Abstract
Objective
The purpose was to study whether racial disparities in total shoulder arthroplasty (TSA) utilization and outcomes have declined over time.
Methods
We used the US Nationwide Inpatient Sample from 1998 to 2011.We used chi-squared test to compare characteristics, Cochran-Armitage test to compare utilization rates, and Cochran-Armitage test and logistic regression to compare time-trends in outcomes by race.
Results
From 1998 to 2011, 176,141 Whites and 7694 Blacks underwent TSA. Compared to Whites, Blacks who underwent TSA were younger (69.1 vs. 64.2 years; p<0.0001), more likely to be female (54.9 vs. 71.0 %; p<0.0001), and have rheumatoid arthritis or avascular necrosis as the underlying diagnosis (1.7 vs. 3.0%and 1.7 vs. 6.1 %; p<0.0001 for both) and a Deyo-Charlson index of 2 or higher (8.5 vs. 16.7 %; p<0.0001). Compared to Whites, Blacks had much lower TSA utilization rate/100,000 in 1998 (2.97 vs. 0.83; p<0.0001) and in 2011 (12.27 vs. 3.33; p<0.0001); racial disparities increased from 1998 to 2011 (p<0.0001). A higher proportion of Blacks than Whites had a hospital stay greater than median in 1998–2000, 62 vs. 51.4 % (p=0.02), and in 2009–2011, 34.4 vs. 27.3 % (p<0.0001); disparities did not change over time (p=0.31). These disparities in utilization were borderline significant in adjusted analyses. There were no racial differences in proportion discharged to inpatient medical facility in 1998–2000, 15.2 vs. 15.0 % (p=0.95), and in 2009–2011, 12.3 vs. 11.1%(p=0.37), respectively.
Conclusions
We found increasing racial disparities in TSA utilization. Some disparities in outcomes exist as well. Patients, surgeons, and policy-makes should be aware of these findings and take action to reduce racial disparities.

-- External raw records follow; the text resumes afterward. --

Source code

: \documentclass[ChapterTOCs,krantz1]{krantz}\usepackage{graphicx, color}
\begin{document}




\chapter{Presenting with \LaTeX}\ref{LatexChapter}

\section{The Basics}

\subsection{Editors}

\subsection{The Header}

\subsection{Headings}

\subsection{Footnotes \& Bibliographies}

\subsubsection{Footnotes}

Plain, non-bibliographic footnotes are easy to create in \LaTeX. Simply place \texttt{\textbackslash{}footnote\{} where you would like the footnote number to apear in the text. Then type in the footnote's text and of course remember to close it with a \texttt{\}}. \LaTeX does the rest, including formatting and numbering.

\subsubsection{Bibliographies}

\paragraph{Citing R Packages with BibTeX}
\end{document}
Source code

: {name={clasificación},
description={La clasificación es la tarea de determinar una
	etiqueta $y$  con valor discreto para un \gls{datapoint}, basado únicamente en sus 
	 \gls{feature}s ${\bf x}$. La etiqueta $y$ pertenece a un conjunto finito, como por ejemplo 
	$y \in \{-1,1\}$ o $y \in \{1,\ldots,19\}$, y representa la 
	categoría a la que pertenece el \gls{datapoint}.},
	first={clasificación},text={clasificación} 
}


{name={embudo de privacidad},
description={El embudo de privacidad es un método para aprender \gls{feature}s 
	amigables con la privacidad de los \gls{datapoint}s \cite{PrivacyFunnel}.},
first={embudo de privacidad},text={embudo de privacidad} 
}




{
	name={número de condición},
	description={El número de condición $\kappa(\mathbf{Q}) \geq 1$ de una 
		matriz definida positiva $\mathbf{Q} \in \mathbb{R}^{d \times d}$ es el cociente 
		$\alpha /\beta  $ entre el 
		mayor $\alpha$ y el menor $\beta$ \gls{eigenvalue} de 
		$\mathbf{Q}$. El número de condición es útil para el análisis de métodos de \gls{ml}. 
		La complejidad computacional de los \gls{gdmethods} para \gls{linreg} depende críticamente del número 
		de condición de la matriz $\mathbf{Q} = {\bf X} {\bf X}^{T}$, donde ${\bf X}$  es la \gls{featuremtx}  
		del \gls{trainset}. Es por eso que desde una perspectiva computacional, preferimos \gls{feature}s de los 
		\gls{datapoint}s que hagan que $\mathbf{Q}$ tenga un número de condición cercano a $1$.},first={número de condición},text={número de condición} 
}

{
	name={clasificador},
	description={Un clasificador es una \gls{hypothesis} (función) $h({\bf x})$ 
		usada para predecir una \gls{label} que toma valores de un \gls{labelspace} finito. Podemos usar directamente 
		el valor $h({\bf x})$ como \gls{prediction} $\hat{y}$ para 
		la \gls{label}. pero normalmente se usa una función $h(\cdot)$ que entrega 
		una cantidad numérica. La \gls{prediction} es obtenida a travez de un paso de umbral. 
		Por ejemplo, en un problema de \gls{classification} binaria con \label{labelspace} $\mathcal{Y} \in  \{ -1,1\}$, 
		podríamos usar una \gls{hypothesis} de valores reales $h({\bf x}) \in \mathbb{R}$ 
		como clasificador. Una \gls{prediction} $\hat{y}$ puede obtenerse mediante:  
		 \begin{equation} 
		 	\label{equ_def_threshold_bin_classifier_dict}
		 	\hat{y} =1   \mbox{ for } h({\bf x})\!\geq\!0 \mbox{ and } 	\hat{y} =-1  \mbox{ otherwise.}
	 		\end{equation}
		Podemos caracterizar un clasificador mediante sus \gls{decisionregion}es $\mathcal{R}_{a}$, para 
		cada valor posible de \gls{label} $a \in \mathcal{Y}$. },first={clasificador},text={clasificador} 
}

Keywords: Race, Total shoulder arthroplasty, TSA, Utilization, Outcomes, Mortality, Hospital stay, Discharge, Time-trends
Introduction
Total shoulder arthroplasty (TSA) is an effective surgical treatment of shoulder arthritis and shoulder disorders. TSA is frequently performed for end-stage arthritis of the shoulder, due to rheumatoid arthritis (RA), osteoarthritis (OA), fracture, or other shoulder disorders [1–4]. TSA is associated with reduction in shoulder pain and improvement in shoulder function and quality of life [1, 5–7] and high patient satisfaction [8]. A recent study that used the 1993–2007 US Nationwide Inpatient Sample (NIS) reported that Blacks had lower overall TSA utilization rates compared to Whites with a risk ratio of 0.6 [9]. It is not known whether the racial disparity in TSA utilization is increasing or decreasing in the USA.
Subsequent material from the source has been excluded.